保証書付きのシンデレラ
保証書付きのシンデレラ


月末のオフィスで今日もまた残業中。

どうせなら、憧れのあの人と二人きりになれるまでここにいよう。


早く帰ってよ、城田くん。そう思いながら声を掛ける。


「城田くん、どう、まだ時間かかりそう? 私、手伝おうか」


「いえ、ちょうど今終わったところです」


「よかったー。城田くんは頑張り屋さんだから。無理しないようにね」


「うぅ、雛形先輩っ」


城田くんの目に滲む涙。瞬きをする度に長い睫毛が濡れていく。


「なに、どうしたの、私なにか余計な事言った?」


「違います。雛形先輩が優しすぎるから」


もう、びっくりするじゃない。早く彼と二人きりになりたくて、城田くんに「今すぐ帰れ!」とでも言ったのかと思った。

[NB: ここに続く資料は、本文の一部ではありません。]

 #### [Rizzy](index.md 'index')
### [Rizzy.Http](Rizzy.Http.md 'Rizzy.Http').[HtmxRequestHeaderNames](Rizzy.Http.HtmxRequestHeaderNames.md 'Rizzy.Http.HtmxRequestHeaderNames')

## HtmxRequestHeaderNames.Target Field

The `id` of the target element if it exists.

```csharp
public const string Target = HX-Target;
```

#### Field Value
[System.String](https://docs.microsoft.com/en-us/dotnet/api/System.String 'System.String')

「僕だけじゃないですよ。小堺もこの前言ってました。雛形先輩が残業手伝ってくれた、って。すっごく感動したみたいです」


そうそう、あの時も早く彼と二人きりになりたくて。

優しいから手伝ったわけじゃないんだけど。


「僕に雛形先輩の残業、手伝わせてください!」


「いいの、いいの。私ももう終わるから」

って、既に終わっている。


生命を与えられたかのように伸びるグラフ。素晴らしく美しい見事なまでの資料たち。


プレゼンの資料はデザインも重要なの。


私、デキる女なのね。なんて満足してる場合じゃない。